Un’altra cura è (anche) tornare alla natura?

"Oltre alla terapia farmacologica, quando necessaria, e a quella psicologica, per ricostruire la personalità dei ragazzi bisogna offrire occasioni di socialità in mezzo ai pari in un contesto non giudicante, come camminare all’aria aperta, fare escursioni. Occasioni di relazione che passano da canali anche inconsueti: non dalla prestazione scolastica o dal come si è vestiti, dal come si appare. In montagna, sulla strada, siamo nudi. Siamo quello che siamo realmente, senza sovrastrutture".

Il bullismo è l’altra faccia del disagio?

"Sì. Noi ragioniamo molto sulle vittime ma dovremmo ragionare anche sui carnefici: com’è che un ragazzo arriva a questo? Una delle ipotesi è che i ragazzi-carnefici facciano fatica a riconoscere le emozioni di paura, a dare il giusto valore della responsabilità dei propri gesti. Spesso i bambini non vengono educati al fatto che di fronte a una loro azione c’è una conseguenza, un prezzo che va pagato. Vengono assolti di default, e questo è un elemento particolarmente critico".

Una volta si diceva: è un bambino timido, vabbè, passerà. Meglio prima, meglio adesso?

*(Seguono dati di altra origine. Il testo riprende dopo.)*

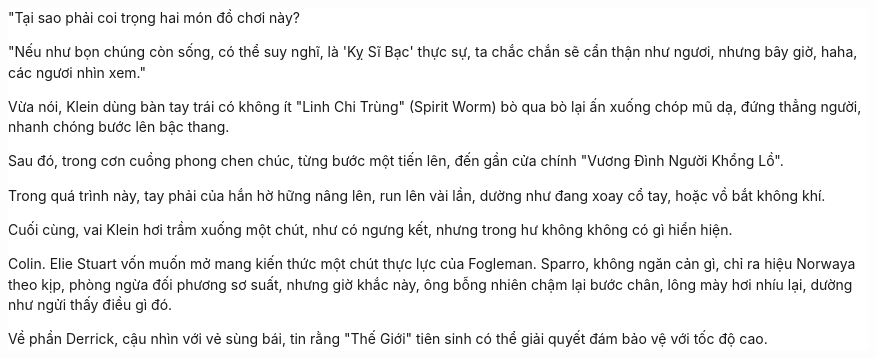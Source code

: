 "Tại sao phải coi trọng hai món đồ chơi này?

"Nếu như bọn chúng còn sống, có thể suy nghĩ, là 'Kỵ Sĩ Bạc' thực sự, ta chắc chắn sẽ cẩn thận như ngươi, nhưng bây giờ, haha, các ngươi nhìn xem."

Vừa nói, Klein dùng bàn tay trái có không ít "Linh Chi Trùng" (Spirit Worm) bò qua bò lại ấn xuống chóp mũ dạ, đứng thẳng người, nhanh chóng bước lên bậc thang.

Sau đó, trong cơn cuồng phong chen chúc, từng bước một tiến lên, đến gần cửa chính "Vương Đình Người Khổng Lồ".

Trong quá trình này, tay phải của hắn hờ hững nâng lên, run lên vài lần, dường như đang xoay cổ tay, hoặc vồ bắt không khí.

Cuối cùng, vai Klein hơi trầm xuống một chút, như có ngưng kết, nhưng trong hư không không có gì hiển hiện.

Colin. Elie Stuart vốn muốn mở mang kiến thức một chút thực lực của Fogleman. Sparro, không ngăn cản gì, chỉ ra hiệu Norwaya theo kịp, phòng ngừa đối phương sơ suất, nhưng giờ khắc này, ông bỗng nhiên chậm lại bước chân, lông mày hơi nhíu lại, dường như ngửi thấy điều gì đó.

Về phần Derrick, cậu nhìn với vẻ sùng bái, tin rằng "Thế Giới" tiên sinh có thể giải quyết đám bảo vệ với tốc độ cao.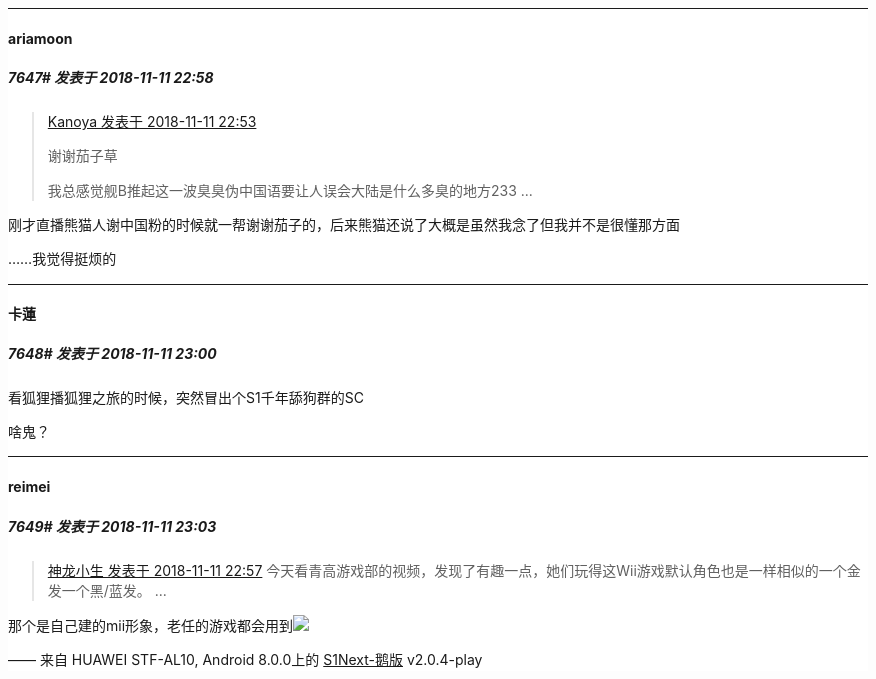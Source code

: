 





-----

####  ariamoon  
##### 7647#       发表于 2018-11-11 22:58



<blockquote><a href="httphttps://bbs.saraba1st.com/2b/forum.php?mod=redirect&amp;goto=findpost&amp;pid=41560633&amp;ptid=1749659" target="_blank">Kanoya 发表于 2018-11-11 22:53</a>

谢谢茄子草


我总感觉舰B推起这一波臭臭伪中国语要让人误会大陆是什么多臭的地方233 ...</blockquote>
刚才直播熊猫人谢中国粉的时候就一帮谢谢茄子的，后来熊猫还说了大概是虽然我念了但我并不是很懂那方面


……我觉得挺烦的







-----

####  卡蓮  
##### 7648#       发表于 2018-11-11 23:00




看狐狸播狐狸之旅的时候，突然冒出个S1千年舔狗群的SC


啥鬼？







-----

####  reimei  
##### 7649#       发表于 2018-11-11 23:03



<blockquote><a href="httphttps://bbs.saraba1st.com/2b/forum.php?mod=redirect&amp;goto=findpost&amp;pid=41560680&amp;ptid=1749659" target="_blank">神龙小生 发表于 2018-11-11 22:57</a>
今天看青高游戏部的视频，发现了有趣一点，她们玩得这Wii游戏默认角色也是一样相似的一个金发一个黑/蓝发。 ...</blockquote>
那个是自己建的mii形象，老任的游戏都会用到<img src="https://static.saraba1st.com/image/smiley/face2017/037.png" referrerpolicy="no-referrer">

—— 来自 HUAWEI STF-AL10, Android 8.0.0上的 [S1Next-鹅版](https://github.com/ykrank/S1-Next/releases) v2.0.4-play



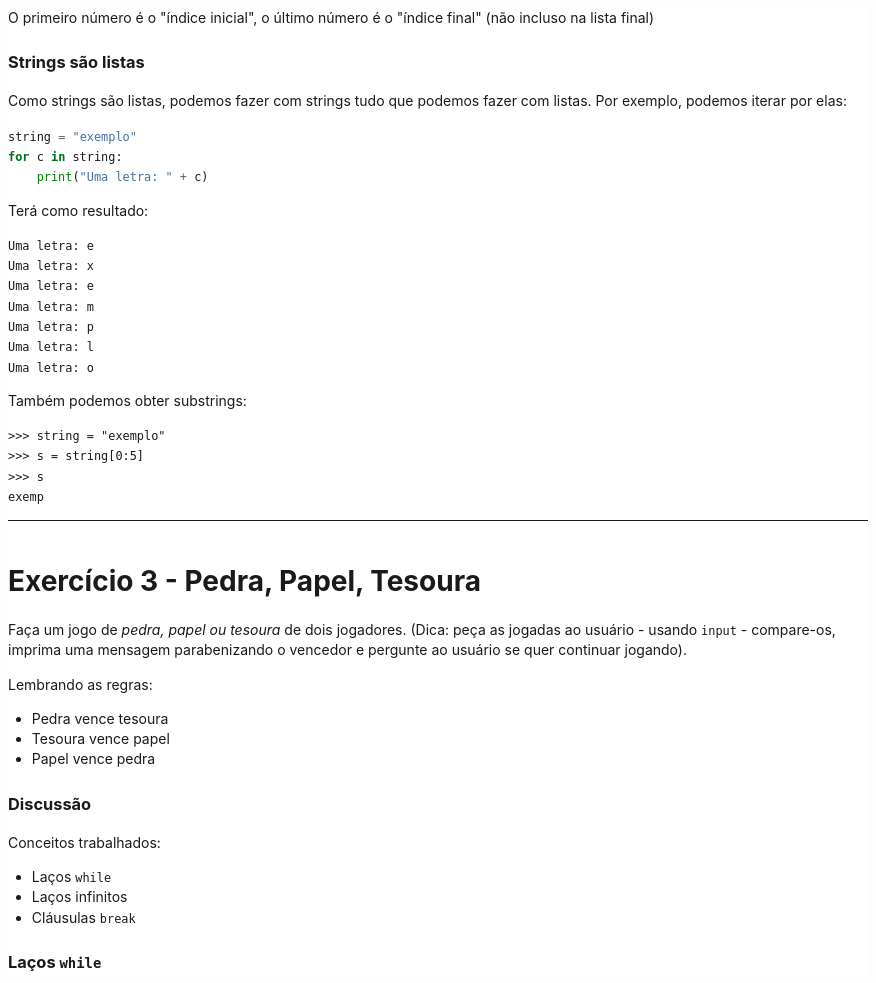 O primeiro número é o "índice inicial", o último número é o "índice final" (não incluso na lista final)

### Strings são listas

Como strings são listas, podemos fazer com strings tudo que podemos fazer com listas. Por exemplo, podemos iterar por elas:

```python
string = "exemplo"
for c in string:
    print("Uma letra: " + c)
```

Terá como resultado:
```
Uma letra: e
Uma letra: x
Uma letra: e
Uma letra: m
Uma letra: p
Uma letra: l
Uma letra: o
```

Também podemos obter substrings:
```
>>> string = "exemplo"
>>> s = string[0:5]
>>> s
exemp
```
---

# Exercício 3 - Pedra, Papel, Tesoura

Faça um jogo de *pedra, papel ou tesoura* de dois jogadores. (Dica: peça as jogadas ao usuário - usando `input` - compare-os, imprima uma mensagem parabenizando o vencedor e pergunte ao usuário se quer continuar jogando).

Lembrando as regras:

* Pedra vence tesoura
* Tesoura vence papel
* Papel vence pedra

### Discussão

Conceitos trabalhados:

* Laços `while`
* Laços infinitos
* Cláusulas `break`

### Laços `while`

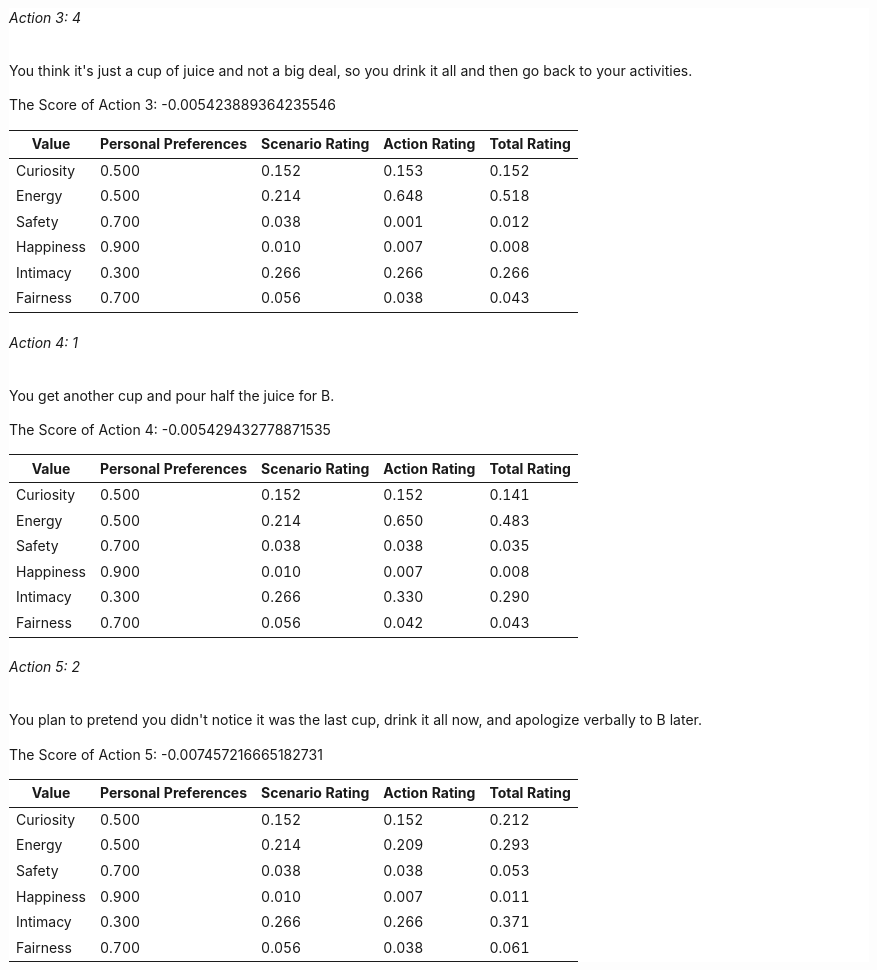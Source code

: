 
###### Action 3: 4
You think it's just a cup of juice and not a big deal, so you drink it all and then go back to your activities.

The Score of Action 3: -0.005423889364235546

| Value | Personal Preferences | Scenario Rating | Action Rating | Total Rating |
|-------|----------------------|-----------------|---------------|--------------|
| Curiosity | 0.500 | 0.152 | 0.153 | 0.152 |
| Energy | 0.500 | 0.214 | 0.648 | 0.518 |
| Safety | 0.700 | 0.038 | 0.001 | 0.012 |
| Happiness | 0.900 | 0.010 | 0.007 | 0.008 |
| Intimacy | 0.300 | 0.266 | 0.266 | 0.266 |
| Fairness | 0.700 | 0.056 | 0.038 | 0.043 |


###### Action 4: 1
You get another cup and pour half the juice for B.

The Score of Action 4: -0.005429432778871535

| Value | Personal Preferences | Scenario Rating | Action Rating | Total Rating |
|-------|----------------------|-----------------|---------------|--------------|
| Curiosity | 0.500 | 0.152 | 0.152 | 0.141 |
| Energy | 0.500 | 0.214 | 0.650 | 0.483 |
| Safety | 0.700 | 0.038 | 0.038 | 0.035 |
| Happiness | 0.900 | 0.010 | 0.007 | 0.008 |
| Intimacy | 0.300 | 0.266 | 0.330 | 0.290 |
| Fairness | 0.700 | 0.056 | 0.042 | 0.043 |


###### Action 5: 2
You plan to pretend you didn't notice it was the last cup, drink it all now, and apologize verbally to B later.

The Score of Action 5: -0.007457216665182731

| Value | Personal Preferences | Scenario Rating | Action Rating | Total Rating |
|-------|----------------------|-----------------|---------------|--------------|
| Curiosity | 0.500 | 0.152 | 0.152 | 0.212 |
| Energy | 0.500 | 0.214 | 0.209 | 0.293 |
| Safety | 0.700 | 0.038 | 0.038 | 0.053 |
| Happiness | 0.900 | 0.010 | 0.007 | 0.011 |
| Intimacy | 0.300 | 0.266 | 0.266 | 0.371 |
| Fairness | 0.700 | 0.056 | 0.038 | 0.061 |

"Né prima né adesso. I disturbi mentali ci sono da sempre. Certo, sono aumentati nettamente e quindi forse era meglio prima, però sono aumentati anche perché i nostri stili di vita sono cambiati profondamente. Quando io sono cresciuto negli anni ‘60 a casa mia c’era sempre qualcuno, in quel caso mamma. Ora noi abbiamo giustamente – giustamente eh, non sto rimpiangendo quel modello – rivoluzionato il ruolo delle donne nella società ma sottovalutando il fatto che le donne facevano un lavoro preziosissimo che non fa più nessuno. Quindi o noi creiamo dei contesti e delle strutture sociali – la scuola, gli asili nido – che sono di supporto a questa nuova organizzazione oppure lì c’è un buco, un vuoto. E i ragazzi tornano a casa e non trovano nessuno. E sono soli".